Fraud Jump Directly Connected to Data Breach Epidemic

Last week, Finextra carried a report from Cifas that UK fraud rose 16% in 2008. The recession was blamed for more Brits turning to crime. A big part of the increase was also attributed to a 207% jump in "facility takeover" fraud. I commented on that story directly, but decided this was a worthy item to begin my own Finextra community blog.

A major contributor to the growth in fraud related to "facility takeover", or account takeover, is the stunning rise in the number and severity of data breaches. Just in the past few weeks notifications of massive breaches have been sent by RBS Worldpay and Heartland Payment Systems in the US (the largest breach, by far, ever reported). These connections are examined in more detail on my personal Fraud Intel blog.

While preventive actions and greater risk awareness can slow this alarming trend, breaches can't ever be completely stopped. Nor can the rise in criminal activity due to a slowing economy. Fraud management requires a multi-point effort starting with improving front-end security and risk awareness, but also effective detection and prevention technologies and practices at the back-end.

However, to make significant inroads into reversing the growth in fraud, we need a 360 degree view of the fraudster -- something that can only be obtained by broad global collaboration by merchants, law enforcement, vendors, payment processors and card issuers. The clarion call's been sounded.
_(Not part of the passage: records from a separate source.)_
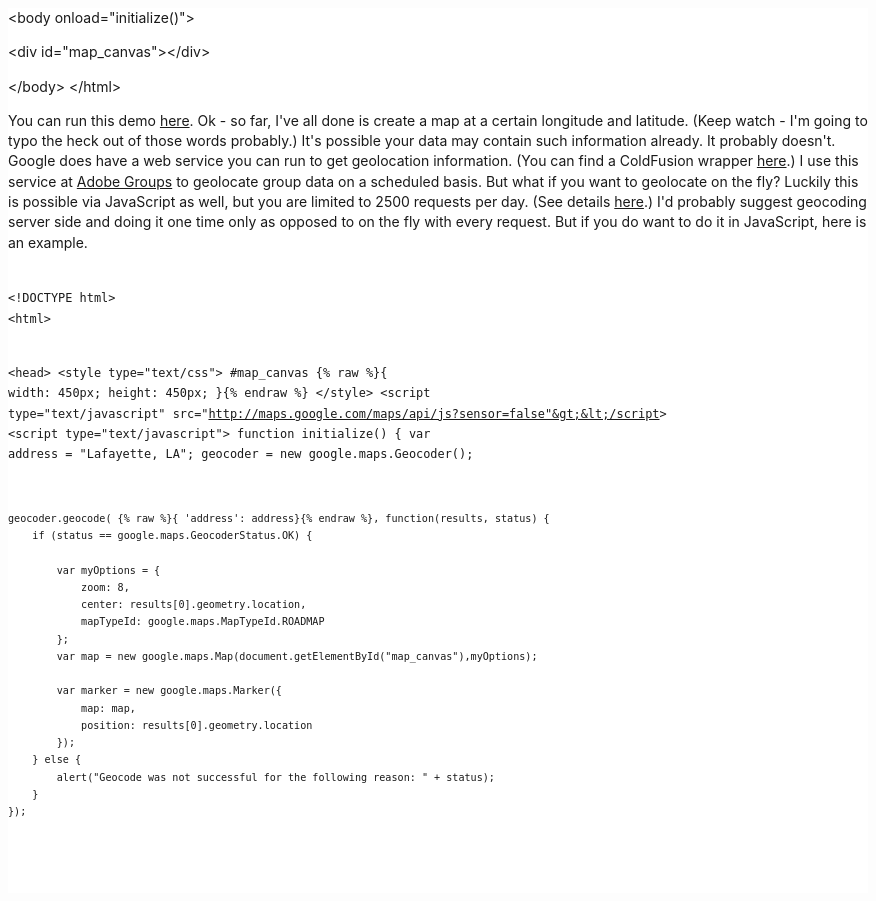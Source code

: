 &lt;body onload="initialize()"&gt;

  &lt;div id="map_canvas"&gt;&lt;/div&gt;

&lt;/body&gt;
&lt;/html&gt;
</code>

<p>

You can run this demo <a href="http://www.coldfusionjedi.com/demos/feb152011/test1a.html">here</a>. Ok - so far, I've all done is create a map at a certain longitude and latitude. (Keep watch - I'm going to typo the heck out of those words probably.) It's possible your data may contain such information already. It probably doesn't. Google does have a web service you can run to get geolocation information. (You can find a ColdFusion wrapper <a href="http://googlegeocoder3.riaforge.org/">here</a>.) I use this service at <a href="http://groups.adobe.com">Adobe Groups</a> to geolocate group data on a scheduled basis. But what if you want to geolocate on the fly? Luckily this is possible via JavaScript as well, but you are limited to 2500 requests per day. (See details <a href="http://code.google.com/apis/maps/documentation/geocoding/index.html#Limits">here</a>.) I'd probably suggest geocoding server side and doing it one time only as opposed to on the fly with every request. But if you do want to do it in JavaScript, here is an example.

<p>

<code>
&lt;!DOCTYPE html&gt;
&lt;html&gt;

&lt;head&gt;
&lt;style type="text/css"&gt;
  #map_canvas {% raw %}{ width: 450px; height: 450px; }{% endraw %}
&lt;/style&gt;
&lt;script type="text/javascript" src="http://maps.google.com/maps/api/js?sensor=false"&gt;&lt;/script&gt;
&lt;script type="text/javascript"&gt;
function initialize() {
	var address = "Lafayette, LA";
	geocoder = new google.maps.Geocoder();

	geocoder.geocode( {% raw %}{ 'address': address}{% endraw %}, function(results, status) {
		if (status == google.maps.GeocoderStatus.OK) {

			var myOptions = {
				zoom: 8,
				center: results[0].geometry.location,
				mapTypeId: google.maps.MapTypeId.ROADMAP
			};
			var map = new google.maps.Map(document.getElementById("map_canvas"),myOptions);

			var marker = new google.maps.Marker({
				map: map, 
				position: results[0].geometry.location
			});
		} else {
			alert("Geocode was not successful for the following reason: " + status);
		}
	});
	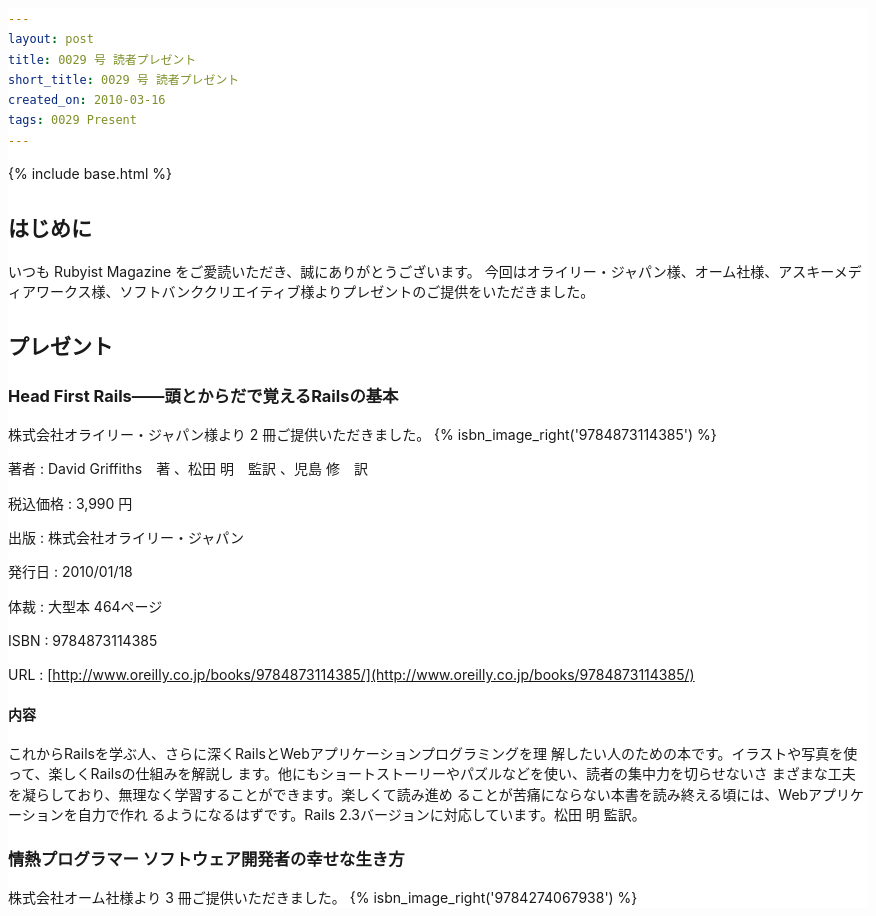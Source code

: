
 ```yaml
---
layout: post
title: 0029 号 読者プレゼント
short_title: 0029 号 読者プレゼント
created_on: 2010-03-16
tags: 0029 Present
---
```

{% include base.html %}


## はじめに

いつも Rubyist Magazine をご愛読いただき、誠にありがとうございます。
今回はオライリー・ジャパン様、オーム社様、アスキーメディアワークス様、ソフトバンククリエイティブ様よりプレゼントのご提供をいただきました。

## プレゼント

### Head First Rails――頭とからだで覚えるRailsの基本

株式会社オライリー・ジャパン様より 2 冊ご提供いただきました。
{% isbn_image_right('9784873114385') %}

著者
:  David Griffiths　著 、松田 明　監訳 、児島 修　訳

税込価格
:  3,990 円

出版
:  株式会社オライリー・ジャパン 

発行日
:  2010/01/18

体裁
:  大型本 464ページ

ISBN
:  9784873114385

URL
:  [http://www.oreilly.co.jp/books/9784873114385/](http://www.oreilly.co.jp/books/9784873114385/)

#### 内容

これからRailsを学ぶ人、さらに深くRailsとWebアプリケーションプログラミングを理 解したい人のための本です。イラストや写真を使って、楽しくRailsの仕組みを解説し ます。他にもショートストーリーやパズルなどを使い、読者の集中力を切らせないさ まざまな工夫を凝らしており、無理なく学習することができます。楽しくて読み進め ることが苦痛にならない本書を読み終える頃には、Webアプリケーションを自力で作れ るようになるはずです。Rails 2.3バージョンに対応しています。松田 明 監訳。

### 情熱プログラマー ソフトウェア開発者の幸せな生き方

株式会社オーム社様より 3 冊ご提供いただきました。
{% isbn_image_right('9784274067938') %}
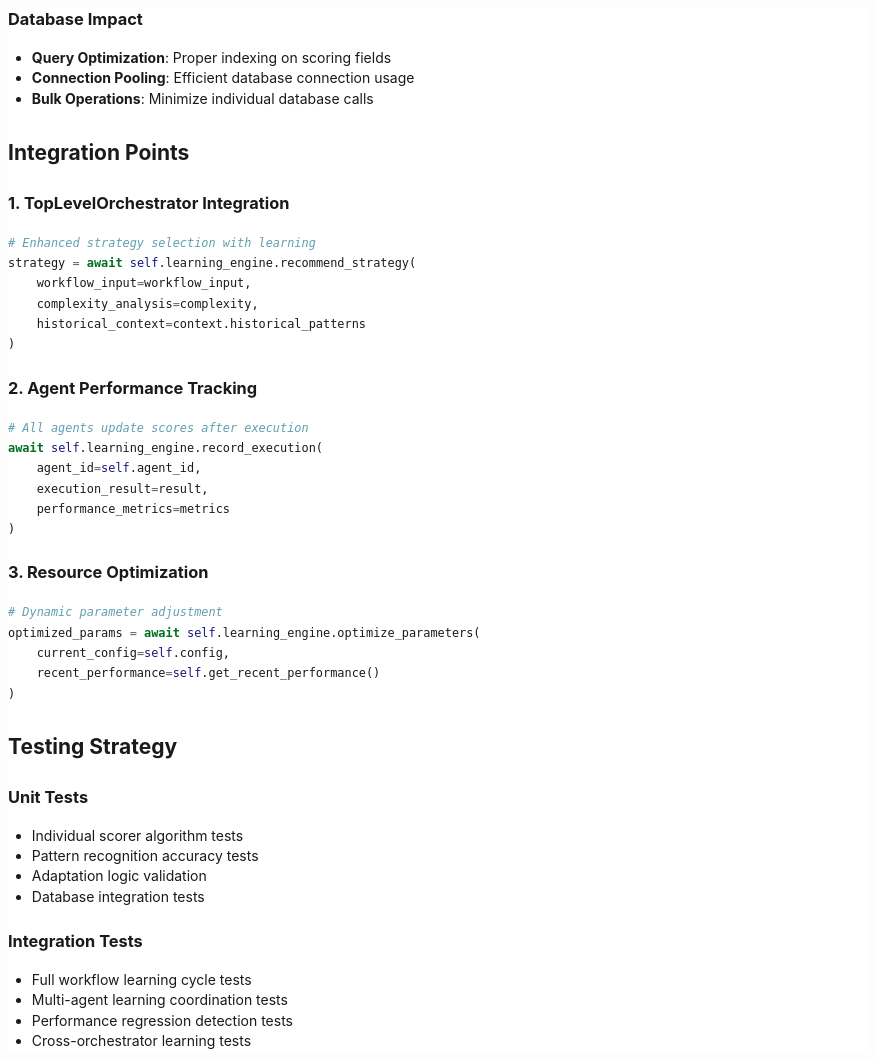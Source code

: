 ### Database Impact
- **Query Optimization**: Proper indexing on scoring fields
- **Connection Pooling**: Efficient database connection usage
- **Bulk Operations**: Minimize individual database calls

## Integration Points

### 1. TopLevelOrchestrator Integration
```python
# Enhanced strategy selection with learning
strategy = await self.learning_engine.recommend_strategy(
    workflow_input=workflow_input,
    complexity_analysis=complexity,
    historical_context=context.historical_patterns
)
```

### 2. Agent Performance Tracking
```python
# All agents update scores after execution
await self.learning_engine.record_execution(
    agent_id=self.agent_id,
    execution_result=result,
    performance_metrics=metrics
)
```

### 3. Resource Optimization
```python
# Dynamic parameter adjustment
optimized_params = await self.learning_engine.optimize_parameters(
    current_config=self.config,
    recent_performance=self.get_recent_performance()
)
```

## Testing Strategy

### Unit Tests
- Individual scorer algorithm tests
- Pattern recognition accuracy tests  
- Adaptation logic validation
- Database integration tests

### Integration Tests
- Full workflow learning cycle tests
- Multi-agent learning coordination tests
- Performance regression detection tests
- Cross-orchestrator learning tests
How will we respond?

2629

Comments: (1)

A Finextra member
A Finextra member 05 February, 2009, 09:38Be the first to give this comment the thumbs up 0 likes

Hi Andre,

Would you believe that :

A system exists that PREVENTS fraudsters from taking over accounts (online banks, email, cards) even with knowledge of simple userid/password combinations?

I can not directly advertise the name of this system or the company, but the CEO of this company that offers these systems, I heard, will put out a press release soon.

I can only describe how it works since I already tried it.

With this system, fraudsters, even if they know my different userids and passwords, will not be able to access my accounts.

This system also alerts me each and everytime someone do try to access my different accounts with my valid userid/password combinations. The alert gives me other information concerning where the attempt came from, etc. I also do not need to respond to the alert notifications since whoever attempted to use my valid userid/password is denied access to begin with.

Unlike companies that advertise that their systems fight man-in-the-middle attacks, this particular system really does.

What this system showed me is that Fraud can be easily eradicated with the usage of effective systems.